Of course. I am not casting blame on individuals but expressing my disappointment that something I regard as objectively/technically superior as well as personally rewarding has not achieved greater penetration among serious listeners
Understandable!
Since you quoted Newman - who was blaming audiophiles - saying you’ve been saying the same thing, I figured I could address both of your posts.
I have heard this before and I wonder if it has to do with what individuals want from their systems. I listen almost exclusively to classical music recorded in real time (mostly) and in public performance spaces and the closer I get to a recreation or (please fool me) simulation of that event, the happier I am. For that, multichannel makes a significant difference. When I listen to music that I care less deeply about, including almost all non-classical, I find the effect of multichannel no more than "cool and somewhat different."

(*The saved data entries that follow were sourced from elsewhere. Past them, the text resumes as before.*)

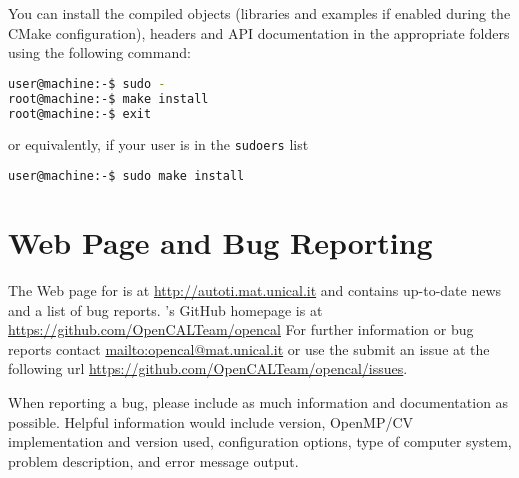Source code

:You can install the compiled objects (libraries and examples if enabled during the CMake configuration), headers and API documentation in the appropriate folders using the following command:

\begin{lstlisting}[language=bash,caption={OpenCAL installation},label={ch:quickstart:install}]
user@machine:-$ sudo - 
root@machine:-$ make install
root@machine:-$ exit
\end{lstlisting}

or equivalently, if your user is in the \texttt{sudoers} list
\begin{lstlisting}[language=bash,caption={OpenCAL sudo installation},label={ch:quickstart:sudoinstall}]
user@machine:-$ sudo make install
\end{lstlisting}




\section{Web Page and Bug Reporting}

The Web page for \texttt{\ocal} is at 
\url{http://autoti.mat.unical.it} and contains up-to-date news and
a list of bug reports. \ocal's GitHub homepage is at \url{https://github.com/OpenCALTeam/opencal} 
For further information or bug reports contact
\url{mailto:opencal@mat.unical.it} or use the submit an issue at the following url \url{https://github.com/OpenCALTeam/opencal/issues}.

When reporting a bug, please include as much information and
documentation as possible. Helpful information would include
\texttt{\ocal} version, OpenMP/CV implementation and version used,
configuration options, type of computer system, problem
description, and error message output.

Yes, I agree It’s clear individuals want different things from their systems. But I’m not sure that it’s necessarily based on the choice of music. As you know, there are plenty of audiophiles who are focussed on classical music, or at least listen to a lot of classical music, but who choose two channel.
I love orchestral music (along with many other genres) and I enjoy it on my surround system, but still tend to prefer it on my two channel system. I find some level of immersion increased in surround, but I don’t find a particular leap in “ believability.”
I get the vast majority of what I find enjoyable important and convincing (with obvious caveats), even with orchestral music, from my channel system.
If I’m listening to some of the excellent recordings I have of orchestra performing Bernard Herrmann pieces, I find my two channel speakers spread wide apart, open up what appears to be (depending on the recording) a vast space in which I am hearing the instruments. When those Herrmann low woodwinds growl I can feel it, when the brass sections come in full power, there is a wonderful, powerful and density and acoustic power, and their brass harmonics light up the acoustics of the hall in ways that I find to be quite reminiscent of the real thing, and like I am to a degree participating in that acoustic space.
When I go to surround… yes there’s a tiny bit more hall sound sent to the surround channels. So it wraps around me more.
But it doesn’t make some big leap in audio quality or realism for me.
I know what it’s like to switch the surround sound to two channel and hear the effect of the surround content disappearing.
That’s a bit more obvious in an apples to apples comparison just using my surround system. And part of that is because my L/C/R speakers are further away from me near the projection screen. So the stereo sound is further away from me and less immersive.
Where as my two channel speakers are pulled well out from the wall much closer to me, and they create more immersion.
I sometimes hook up those two channel speakers to the rest of my Home Theatre system, in which I can do the same comparisons: music and surround, versus collapsing it to stereo, and in such cases the difference is significantly smaller. I still maintain a really compelling sense of spaciousness and depth and immersion even in stereo.
If I had seven of the same speakers that I use for my two channel music listening, surrounding me, well, that could certainly change the game.
But I could neither afford that nor of course, could I manage it in my room. And I am super picky about my loudspeakers especially for two channel, and I would rather use my money to get exactly the sound I want from the two channel, versus spreading that money across something like seven loudspeakers of either lesser equality, or simply that I don’t like as much as the two channel speakers I use.
So that’s how my priorities shake out. Absolutely love music on my surround system. Watching musical performances on that system is one of my favourite things to do. But doesn’t replace my two channel system.
I don't understand this sentence. Can you correct/restate it for me, please?
Sorry, that was a completely mangled sentence from voice dictation.
I tried to say: I don’t think the numbers of Luddite “anti-surround/anti-digital” audiophiles are relevant enough to be blamed for the lack of surround sound (music) acceptance.